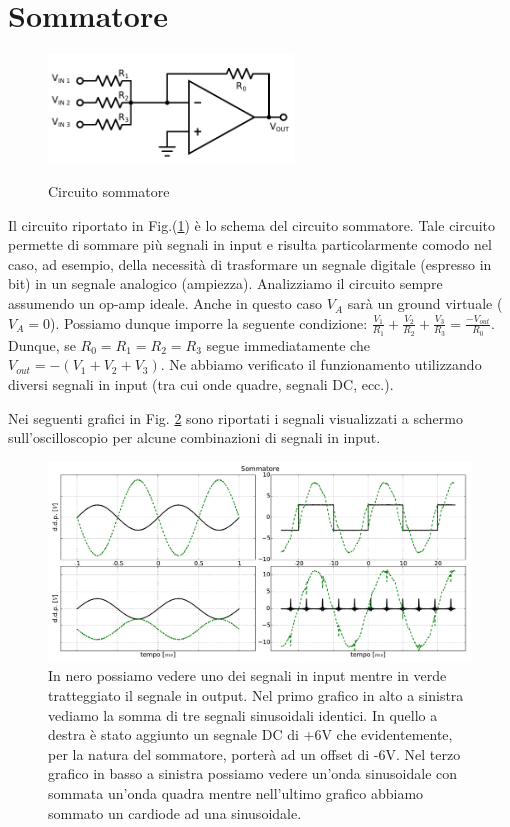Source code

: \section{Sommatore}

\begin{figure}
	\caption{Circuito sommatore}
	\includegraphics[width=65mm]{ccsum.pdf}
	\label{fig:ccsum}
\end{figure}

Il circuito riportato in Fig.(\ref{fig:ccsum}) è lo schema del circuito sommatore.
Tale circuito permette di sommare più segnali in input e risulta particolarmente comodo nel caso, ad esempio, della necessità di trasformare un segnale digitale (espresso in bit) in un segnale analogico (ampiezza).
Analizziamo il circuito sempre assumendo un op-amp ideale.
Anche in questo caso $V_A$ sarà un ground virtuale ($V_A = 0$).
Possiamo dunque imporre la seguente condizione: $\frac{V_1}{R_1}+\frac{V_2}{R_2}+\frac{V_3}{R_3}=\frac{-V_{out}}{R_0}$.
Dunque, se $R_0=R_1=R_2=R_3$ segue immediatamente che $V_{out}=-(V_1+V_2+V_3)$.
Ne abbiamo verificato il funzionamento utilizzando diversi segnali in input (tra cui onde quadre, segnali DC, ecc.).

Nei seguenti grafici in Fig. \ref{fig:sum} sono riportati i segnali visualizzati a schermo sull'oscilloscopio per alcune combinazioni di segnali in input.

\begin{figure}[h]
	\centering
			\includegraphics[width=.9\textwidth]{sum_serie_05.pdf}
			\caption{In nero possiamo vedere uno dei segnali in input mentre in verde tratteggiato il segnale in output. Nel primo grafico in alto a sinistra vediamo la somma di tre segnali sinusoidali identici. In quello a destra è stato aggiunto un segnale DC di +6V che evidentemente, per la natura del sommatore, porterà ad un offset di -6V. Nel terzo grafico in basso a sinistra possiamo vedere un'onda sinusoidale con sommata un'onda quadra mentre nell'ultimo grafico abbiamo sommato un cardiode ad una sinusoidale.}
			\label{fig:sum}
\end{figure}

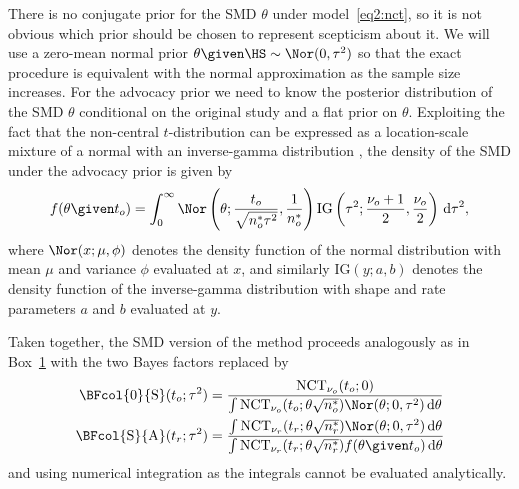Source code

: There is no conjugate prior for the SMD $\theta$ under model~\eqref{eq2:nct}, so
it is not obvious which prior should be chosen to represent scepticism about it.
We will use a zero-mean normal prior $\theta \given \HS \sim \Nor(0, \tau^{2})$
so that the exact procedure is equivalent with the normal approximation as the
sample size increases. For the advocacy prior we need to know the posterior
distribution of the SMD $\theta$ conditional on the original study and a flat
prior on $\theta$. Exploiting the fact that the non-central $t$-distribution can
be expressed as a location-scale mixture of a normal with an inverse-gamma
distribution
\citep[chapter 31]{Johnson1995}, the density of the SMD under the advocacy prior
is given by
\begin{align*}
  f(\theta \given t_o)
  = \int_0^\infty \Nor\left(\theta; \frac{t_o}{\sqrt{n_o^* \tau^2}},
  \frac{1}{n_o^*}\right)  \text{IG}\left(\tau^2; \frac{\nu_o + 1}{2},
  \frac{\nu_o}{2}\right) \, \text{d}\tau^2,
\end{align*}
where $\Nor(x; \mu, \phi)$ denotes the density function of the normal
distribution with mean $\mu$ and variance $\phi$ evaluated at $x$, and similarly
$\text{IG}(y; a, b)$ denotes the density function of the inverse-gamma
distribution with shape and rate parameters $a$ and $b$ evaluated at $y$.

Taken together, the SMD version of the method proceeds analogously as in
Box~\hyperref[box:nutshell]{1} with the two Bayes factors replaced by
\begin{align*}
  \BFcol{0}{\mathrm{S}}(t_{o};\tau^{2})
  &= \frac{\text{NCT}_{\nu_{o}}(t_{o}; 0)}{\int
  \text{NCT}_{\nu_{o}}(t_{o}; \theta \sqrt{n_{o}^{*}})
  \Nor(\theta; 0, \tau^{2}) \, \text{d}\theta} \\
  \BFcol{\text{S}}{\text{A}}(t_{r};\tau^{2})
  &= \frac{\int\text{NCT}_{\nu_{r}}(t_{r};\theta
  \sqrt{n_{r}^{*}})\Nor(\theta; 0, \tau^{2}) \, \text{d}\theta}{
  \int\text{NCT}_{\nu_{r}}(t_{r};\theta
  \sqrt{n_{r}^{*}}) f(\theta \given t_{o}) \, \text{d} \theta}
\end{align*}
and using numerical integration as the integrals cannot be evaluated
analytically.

* * * * * * *

[Work task]
Wherever "abbiamo" appears in a line of the entries, copy that line.

[The answer]
Ne abbiamo verificato il funzionamento utilizzando diversi segnali in input (tra cui onde quadre, segnali DC, ecc.).
			\caption{In nero possiamo vedere uno dei segnali in input mentre in verde tratteggiato il segnale in output. Nel primo grafico in alto a sinistra vediamo la somma di tre segnali sinusoidali identici. In quello a destra è stato aggiunto un segnale DC di +6V che evidentemente, per la natura del sommatore, porterà ad un offset di -6V. Nel terzo grafico in basso a sinistra possiamo vedere un'onda sinusoidale con sommata un'onda quadra mentre nell'ultimo grafico abbiamo sommato un cardiode ad una sinusoidale.}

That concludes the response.